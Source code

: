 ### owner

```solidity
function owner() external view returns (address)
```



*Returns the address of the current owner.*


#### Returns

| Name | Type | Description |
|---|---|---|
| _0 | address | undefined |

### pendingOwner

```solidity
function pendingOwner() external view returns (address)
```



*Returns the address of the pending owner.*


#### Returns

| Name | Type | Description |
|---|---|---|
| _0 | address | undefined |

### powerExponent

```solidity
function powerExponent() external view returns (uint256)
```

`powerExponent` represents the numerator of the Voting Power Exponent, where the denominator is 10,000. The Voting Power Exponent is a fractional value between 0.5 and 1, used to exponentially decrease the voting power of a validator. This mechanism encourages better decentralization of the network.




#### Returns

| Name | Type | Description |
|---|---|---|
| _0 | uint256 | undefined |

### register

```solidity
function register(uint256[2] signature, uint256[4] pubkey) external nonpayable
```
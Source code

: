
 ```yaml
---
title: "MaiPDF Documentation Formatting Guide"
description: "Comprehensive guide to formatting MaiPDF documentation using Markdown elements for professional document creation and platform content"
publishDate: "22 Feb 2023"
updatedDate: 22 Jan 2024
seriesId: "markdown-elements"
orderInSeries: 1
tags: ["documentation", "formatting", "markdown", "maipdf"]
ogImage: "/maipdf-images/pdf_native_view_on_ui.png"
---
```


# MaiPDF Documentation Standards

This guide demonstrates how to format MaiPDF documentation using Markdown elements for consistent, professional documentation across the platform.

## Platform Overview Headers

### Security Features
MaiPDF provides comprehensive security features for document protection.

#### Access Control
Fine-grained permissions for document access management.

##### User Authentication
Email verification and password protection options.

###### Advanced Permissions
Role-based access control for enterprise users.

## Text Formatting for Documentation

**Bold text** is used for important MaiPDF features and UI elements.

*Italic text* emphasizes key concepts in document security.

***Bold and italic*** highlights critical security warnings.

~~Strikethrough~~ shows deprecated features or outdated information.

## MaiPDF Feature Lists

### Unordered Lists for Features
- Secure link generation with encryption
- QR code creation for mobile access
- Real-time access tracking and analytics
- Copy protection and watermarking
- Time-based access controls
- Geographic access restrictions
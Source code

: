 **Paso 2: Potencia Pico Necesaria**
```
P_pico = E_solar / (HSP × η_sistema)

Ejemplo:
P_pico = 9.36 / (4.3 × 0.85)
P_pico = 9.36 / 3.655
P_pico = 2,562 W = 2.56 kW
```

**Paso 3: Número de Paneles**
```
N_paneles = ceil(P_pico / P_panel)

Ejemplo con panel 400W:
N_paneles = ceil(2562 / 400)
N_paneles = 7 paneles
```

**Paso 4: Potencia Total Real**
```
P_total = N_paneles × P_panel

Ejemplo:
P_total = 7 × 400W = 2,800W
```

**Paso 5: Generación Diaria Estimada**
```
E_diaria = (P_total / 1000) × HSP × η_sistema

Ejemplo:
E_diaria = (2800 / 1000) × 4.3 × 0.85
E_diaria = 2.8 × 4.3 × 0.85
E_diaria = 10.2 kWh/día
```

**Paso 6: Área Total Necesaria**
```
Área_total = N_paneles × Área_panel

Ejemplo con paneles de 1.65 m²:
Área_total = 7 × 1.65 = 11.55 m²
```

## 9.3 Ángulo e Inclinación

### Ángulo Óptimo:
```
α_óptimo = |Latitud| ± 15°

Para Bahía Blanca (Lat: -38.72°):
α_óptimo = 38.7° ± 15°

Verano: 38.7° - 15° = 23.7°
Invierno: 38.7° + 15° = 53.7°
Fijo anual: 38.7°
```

-.-.-

▸ Task to complete
Every line above that includes the string "Necesaria" needs to be copied.

▸ Your response
: **Paso 2: Potencia Pico Necesaria**
**Paso 6: Área Total Necesaria**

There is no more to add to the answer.